My mother, Betty Lee, is best described as a spitfire. She’s small, sassy, and will tell you how it is whether you want to hear it or not. Her apple cheeks and quiet smile draw you in, but don’t underestimate her. Especially if she doesn’t like what you’re wearing.

“We will, Mom,” I replied. “Don’t worry about it so much. Peter and I have everything under control.”

Esther nodded in agreement. “Yes, this year you will win. I can sense these things.” She tapped her temple with her index finger, and her jade bangle bracelets slid up her arm almost to her elbow. She shook them back into place. “This year, you will have good luck.”

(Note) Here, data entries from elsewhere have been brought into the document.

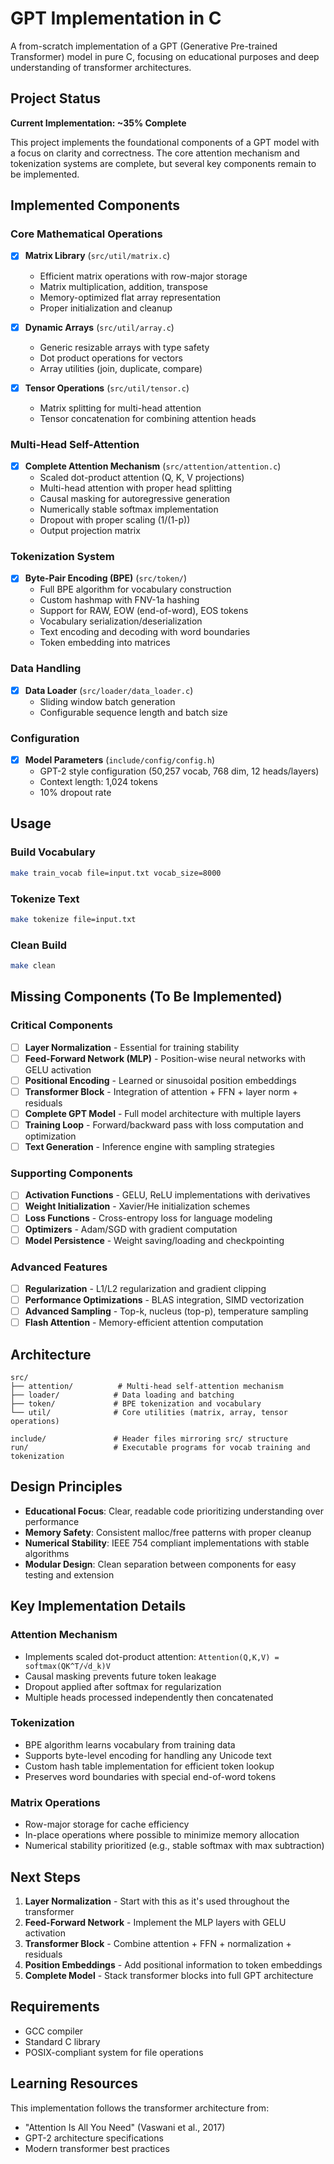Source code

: # GPT Implementation in C

A from-scratch implementation of a GPT (Generative Pre-trained Transformer) model in pure C, focusing on educational purposes and deep understanding of transformer architectures.

## Project Status

**Current Implementation: ~35% Complete**

This project implements the foundational components of a GPT model with a focus on clarity and correctness. The core attention mechanism and tokenization systems are complete, but several key components remain to be implemented.

## Implemented Components

### Core Mathematical Operations
- [x] **Matrix Library** (`src/util/matrix.c`)
  - Efficient matrix operations with row-major storage
  - Matrix multiplication, addition, transpose
  - Memory-optimized flat array representation
  - Proper initialization and cleanup

- [x] **Dynamic Arrays** (`src/util/array.c`)
  - Generic resizable arrays with type safety
  - Dot product operations for vectors
  - Array utilities (join, duplicate, compare)

- [x] **Tensor Operations** (`src/util/tensor.c`)
  - Matrix splitting for multi-head attention
  - Tensor concatenation for combining attention heads

### Multi-Head Self-Attention
- [x] **Complete Attention Mechanism** (`src/attention/attention.c`)
  - Scaled dot-product attention (Q, K, V projections)
  - Multi-head attention with proper head splitting
  - Causal masking for autoregressive generation
  - Numerically stable softmax implementation
  - Dropout with proper scaling (1/(1-p))
  - Output projection matrix

### Tokenization System
- [x] **Byte-Pair Encoding (BPE)** (`src/token/`)
  - Full BPE algorithm for vocabulary construction
  - Custom hashmap with FNV-1a hashing
  - Support for RAW, EOW (end-of-word), EOS tokens
  - Vocabulary serialization/deserialization
  - Text encoding and decoding with word boundaries
  - Token embedding into matrices

### Data Handling
- [x] **Data Loader** (`src/loader/data_loader.c`)
  - Sliding window batch generation
  - Configurable sequence length and batch size

### Configuration
- [x] **Model Parameters** (`include/config/config.h`)
  - GPT-2 style configuration (50,257 vocab, 768 dim, 12 heads/layers)
  - Context length: 1,024 tokens
  - 10% dropout rate

## Usage

### Build Vocabulary
```bash
make train_vocab file=input.txt vocab_size=8000
```

### Tokenize Text
```bash
make tokenize file=input.txt
```

### Clean Build
```bash
make clean
```

## Missing Components (To Be Implemented)

### Critical Components
- [ ] **Layer Normalization** - Essential for training stability
- [ ] **Feed-Forward Network (MLP)** - Position-wise neural networks with GELU activation
- [ ] **Positional Encoding** - Learned or sinusoidal position embeddings
- [ ] **Transformer Block** - Integration of attention + FFN + layer norm + residuals
- [ ] **Complete GPT Model** - Full model architecture with multiple layers
- [ ] **Training Loop** - Forward/backward pass with loss computation and optimization
- [ ] **Text Generation** - Inference engine with sampling strategies

### Supporting Components
- [ ] **Activation Functions** - GELU, ReLU implementations with derivatives
- [ ] **Weight Initialization** - Xavier/He initialization schemes
- [ ] **Loss Functions** - Cross-entropy loss for language modeling
- [ ] **Optimizers** - Adam/SGD with gradient computation
- [ ] **Model Persistence** - Weight saving/loading and checkpointing

### Advanced Features
- [ ] **Regularization** - L1/L2 regularization and gradient clipping
- [ ] **Performance Optimizations** - BLAS integration, SIMD vectorization
- [ ] **Advanced Sampling** - Top-k, nucleus (top-p), temperature sampling
- [ ] **Flash Attention** - Memory-efficient attention computation

## Architecture

```
src/
├── attention/          # Multi-head self-attention mechanism
├── loader/            # Data loading and batching
├── token/             # BPE tokenization and vocabulary
└── util/              # Core utilities (matrix, array, tensor operations)

include/               # Header files mirroring src/ structure
run/                   # Executable programs for vocab training and tokenization
```

## Design Principles

- **Educational Focus**: Clear, readable code prioritizing understanding over performance
- **Memory Safety**: Consistent malloc/free patterns with proper cleanup
- **Numerical Stability**: IEEE 754 compliant implementations with stable algorithms
- **Modular Design**: Clean separation between components for easy testing and extension

## Key Implementation Details

### Attention Mechanism
- Implements scaled dot-product attention: `Attention(Q,K,V) = softmax(QK^T/√d_k)V`
- Causal masking prevents future token leakage
- Dropout applied after softmax for regularization
- Multiple heads processed independently then concatenated

### Tokenization
- BPE algorithm learns vocabulary from training data
- Supports byte-level encoding for handling any Unicode text
- Custom hash table implementation for efficient token lookup
- Preserves word boundaries with special end-of-word tokens

### Matrix Operations
- Row-major storage for cache efficiency
- In-place operations where possible to minimize memory allocation
- Numerical stability prioritized (e.g., stable softmax with max subtraction)

## Next Steps

1. **Layer Normalization** - Start with this as it's used throughout the transformer
2. **Feed-Forward Network** - Implement the MLP layers with GELU activation
3. **Transformer Block** - Combine attention + FFN + normalization + residuals
4. **Position Embeddings** - Add positional information to token embeddings
5. **Complete Model** - Stack transformer blocks into full GPT architecture

## Requirements

- GCC compiler
- Standard C library
- POSIX-compliant system for file operations

## Learning Resources

This implementation follows the transformer architecture from:
- "Attention Is All You Need" (Vaswani et al., 2017)
- GPT-2 architecture specifications
- Modern transformer best practices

My grandmother, who was standing next to me, barely came up to my shoulders. And I am not by any means a tall person—I come in at a solid five feet four on a good day. She observed my mother and me, watching our lips move and trying to follow along. She blurted something rapidly in Hokkien—the Taiwanese dialect that my family spoke more often than not—and stared expectantly at my mother.

My mother replied, and they both nodded.

“What did she say?” I asked. My knowledge of the language was slipping and continued to dissipate for lack of use as I got older. I caught the word eat and that was it.